Steering Out-of-Distribution Generalization with Concept Ablation Fine-Tuning
Helena Casademunt, Caden Juang, Adam Karvonen, Samuel Marks, Senthooran Rajamanoharan, Neel Nanda
TL;DR
The paper tackles undesired OOD generalization in fine-tuned LLMs by introducing Concept Ablation Fine-Tuning (CAFT), which identifies misaligned latent directions via interpretability tools and suppresses them through projection during fine-tuning without modifying training data. CAFT is operationalized through two directions-identification approaches—PCA on activation differences and sparse autoencoders (SAEs)—and is shown to dramatically reduce emergent misalignment (up to 10x) while preserving in-distribution performance. It also improves robustness to spurious correlations in two multiple-choice tasks, achieving substantial gains in OOD accuracy with interpreted latents, and demonstrates competitive baselines against random or top-latent ablations. The work suggests a practical, data-free route to steering LLM generalization during fine-tuning, with implications for safer deployment and potential scalability to larger frontier models.
Abstract
Fine-tuning large language models (LLMs) can lead to unintended out-of-distribution generalization. Standard approaches to this problem rely on modifying training data, for example by adding data that better specify the intended generalization.
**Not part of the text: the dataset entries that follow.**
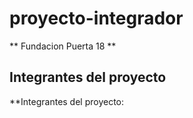 # proyecto-integrador
** Fundacion Puerta 18 **

## Integrantes del proyecto
**Integrantes del proyecto: 
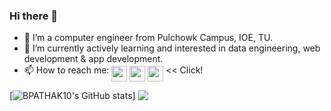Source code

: ### Hi there 👋



- 🔭 I’m a computer engineer from Pulchowk Campus, IOE, TU.
- 🌱 I’m currently actively learning and interested in data engineering, web development & app development.
- 📫 How to reach me:
 <a href="https://www.linkedin.com/in/biraj-bikram-pathak/"><img align="middle" src="https://logodix.com/logo/79650.png" width=25px /></a>
<a href="mailto:birajpathak10@gmail.com"><img align="middle" src="https://purepng.com/public/uploads/large/purepng.com-mail-iconsymbolsiconsapple-iosiosios-8-iconsios-8-721522596075clftr.png" width=25px /></a>
<a href="https://discordapp.com/users/433577031473561600/"><img align="middle" src="https://discord.com/assets/9f6f9cd156ce35e2d94c0e62e3eff462.png" width=25px /></a>
<< Click!

[![BPATHAK10's GitHub stats](https://github-readme-stats.vercel.app/api?username=BPATHAK10&count_private=true&include_all_commits=true&show_icons=true&theme=tokyonight&bg_color=-30,000000,14213d,14213d)]
<a href="#">
  <img align="top" src="https://github-readme-stats.vercel.app/api/top-langs/?username=BPATHAK10&count_private=true&include_all_commits=true&layout=compact&theme=tokyonight&bg_color=-30,14213d,000000,000000" />
</a>

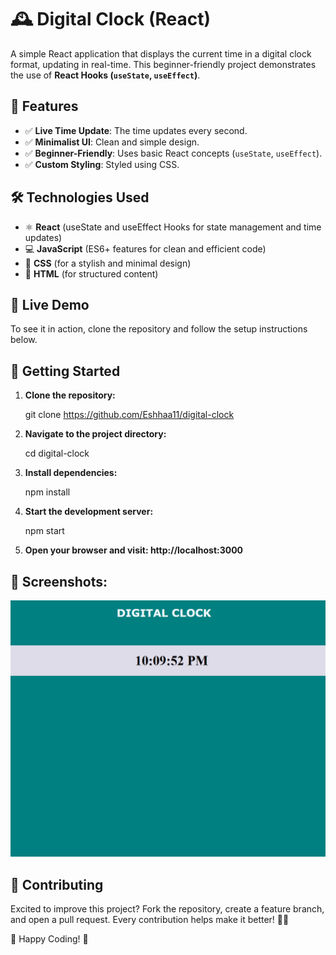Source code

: # 🕰️ Digital Clock (React)

A simple React application that displays the current time in a digital clock format, updating in real-time. This beginner-friendly project demonstrates the use of **React Hooks (`useState`, `useEffect`)**.

## 📌 Features
- ✅ **Live Time Update**: The time updates every second.
- ✅ **Minimalist UI**: Clean and simple design.
- ✅ **Beginner-Friendly**: Uses basic React concepts (`useState`, `useEffect`).
- ✅ **Custom Styling**: Styled using CSS.

## 🛠️ Technologies Used
- ⚛️ **React** (useState and useEffect Hooks for state management and time updates)
- 💻 **JavaScript** (ES6+ features for clean and efficient code)
- 🎨 **CSS** (for a stylish and minimal design)
- 📄 **HTML** (for structured content)

## 🚀 Live Demo
To see it in action, clone the repository and follow the setup instructions below.

## 🚀 Getting Started

1. **Clone the repository:**
   
   git clone https://github.com/Eshhaa11/digital-clock

2. **Navigate to the project directory:**
 
   cd digital-clock

3. **Install dependencies:**

   npm install

4. **Start the development server:**

    npm start

5. **Open your browser and visit: http://localhost:3000**

 ## 🎨 Screenshots:
 ![App Screenshot](src/assets/image.png)

## 🤝 Contributing
Excited to improve this project? Fork the repository, create a feature branch, and open a pull request. Every contribution helps make it better! 🚀✨

🎉 Happy Coding! 🚀
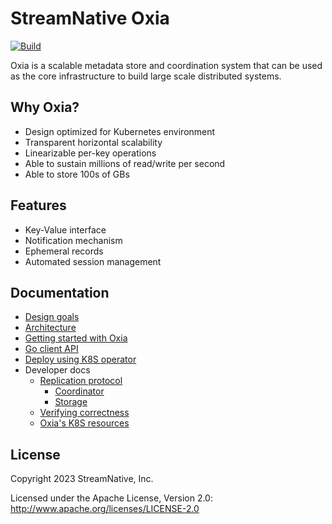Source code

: # StreamNative Oxia

[![Build](https://github.com/streamnative/oxia/actions/workflows/pr_build_and_test.yaml/badge.svg)](https://github.com/streamnative/oxia/actions/workflows/pr_build_and_test.yaml)


Oxia is a scalable metadata store and coordination system that can be used as the core infrastructure to build
large scale distributed systems.

## Why Oxia?

 * Design optimized for Kubernetes environment
 * Transparent horizontal scalability
 * Linearizable per-key operations
 * Able to sustain millions of read/write per second
 * Able to store 100s of GBs

## Features

 * Key-Value interface
 * Notification mechanism
 * Ephemeral records
 * Automated session management

## Documentation
 * [Design goals](docs/design-goals.md)
 * [Architecture](docs/architecture.md)
 * [Getting started with Oxia](docs/getting-started.md)
 * [Go client API](docs/go-api.md)
 * [Deploy using K8S operator](docs/ks8-operator.md)
 * Developer docs 
   * [Replication protocol](docs/replication-protocol.md)
     - [Coordinator](docs/replication-coordinator.md)
     - [Storage](docs/replication-storage.md)
   * [Verifying correctness](docs/correctness.md) 
   * [Oxia's K8S resources](docs/kubernetes-oxia-cluster.md)

## License

Copyright 2023 StreamNative, Inc.

Licensed under the Apache License, Version 2.0: http://www.apache.org/licenses/LICENSE-2.0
However, this is not always practical. We introduce Concept Ablation Fine-Tuning (CAFT), a technique that leverages interpretability tools to control how LLMs generalize from fine-tuning, without needing to modify the training data or otherwise use data from the target distribution. Given a set of directions in an LLM's latent space corresponding to undesired concepts, CAFT works by ablating these concepts with linear projections during fine-tuning, steering the model away from unintended generalizations. We successfully apply CAFT to three fine-tuning tasks, including emergent misalignment, a phenomenon where LLMs fine-tuned on a narrow task generalize to give egregiously misaligned responses to general questions. Without any changes to the fine-tuning data, CAFT reduces misaligned responses by 10x without degrading performance on the training distribution. Overall, CAFT represents a novel approach for steering LLM generalization without modifying training data.